Quincy Alden Myers (September 1, 1853 – December 29, 1921) was a justice of the Indiana Supreme Court from January 4, 1909, to January 4, 1915.

==Early life and education==
Born in Clinton Township, Cass County, Indiana, and raised in Logansport, Indiana, Myers attended the Presbyterian Academy of Logansport and the Northwestern Christian University of Indianapolis, until illness forced him to withdraw from school.

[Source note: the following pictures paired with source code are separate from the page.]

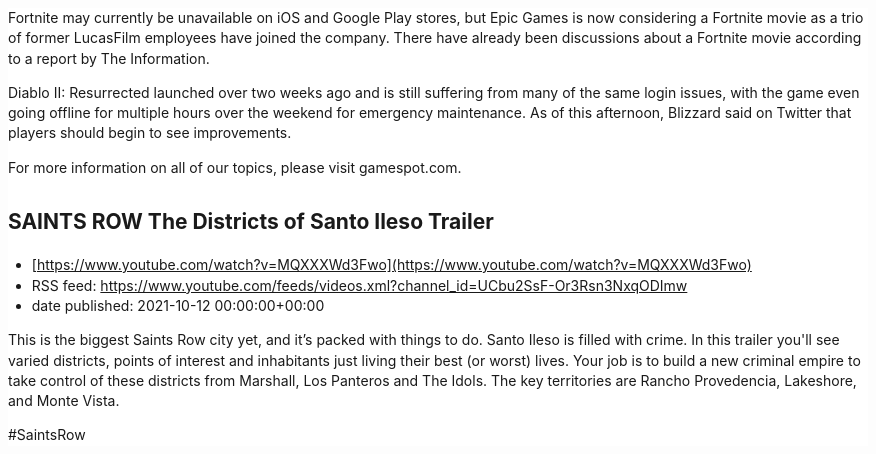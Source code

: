 Fortnite may currently be unavailable on iOS and Google Play stores, but Epic Games is now considering a Fortnite movie as a trio of former LucasFilm employees have joined the company. There have already been discussions about a Fortnite movie according to a report by The Information.

Diablo II: Resurrected launched over two weeks ago and is still suffering from many of the same login issues, with the game even going offline for multiple hours over the weekend for emergency maintenance. As of this afternoon, Blizzard said on Twitter that players should begin to see improvements.

For more information on all of our topics, please visit gamespot.com.

## SAINTS ROW The Districts of Santo Ileso Trailer
 - [https://www.youtube.com/watch?v=MQXXXWd3Fwo](https://www.youtube.com/watch?v=MQXXXWd3Fwo)
 - RSS feed: https://www.youtube.com/feeds/videos.xml?channel_id=UCbu2SsF-Or3Rsn3NxqODImw
 - date published: 2021-10-12 00:00:00+00:00

This is the biggest Saints Row city yet, and it’s packed with things to do. Santo Ileso is filled with crime. In this trailer you'll see varied districts, points of interest and inhabitants just living their best (or worst) lives. Your job is to build a new criminal empire to take control of these districts from Marshall, Los Panteros and The Idols. The key territories are Rancho Provedencia, Lakeshore, and Monte Vista.
 
#SaintsRow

After studying at home with a tutor for a time, he entered Dartmouth College in 1873, graduating with honors in 1875. After reading law under the supervision of two Logansport attorneys, he entered Albany Law School, graduating as valedictorian of his class in 1877.

==Career==
Myers entered the practice of law in Logansport and served as city attorney there from 1885 to 1887, and as county attorney of Cass County, Indiana, from 1895 to 1897. In the 1900 United States presidential election he was chosen as one of the presidential electors from Indiana. Myers was elected to the Indiana Supreme Court in 1908, serving on the court from 1909 to 1915. In 1916, he was a Republican candidate for governor against James P. Goodrich, a contest which Goodrich would ultimately win. When not holding political or judicial offices, Myers had a lucrative legal practice.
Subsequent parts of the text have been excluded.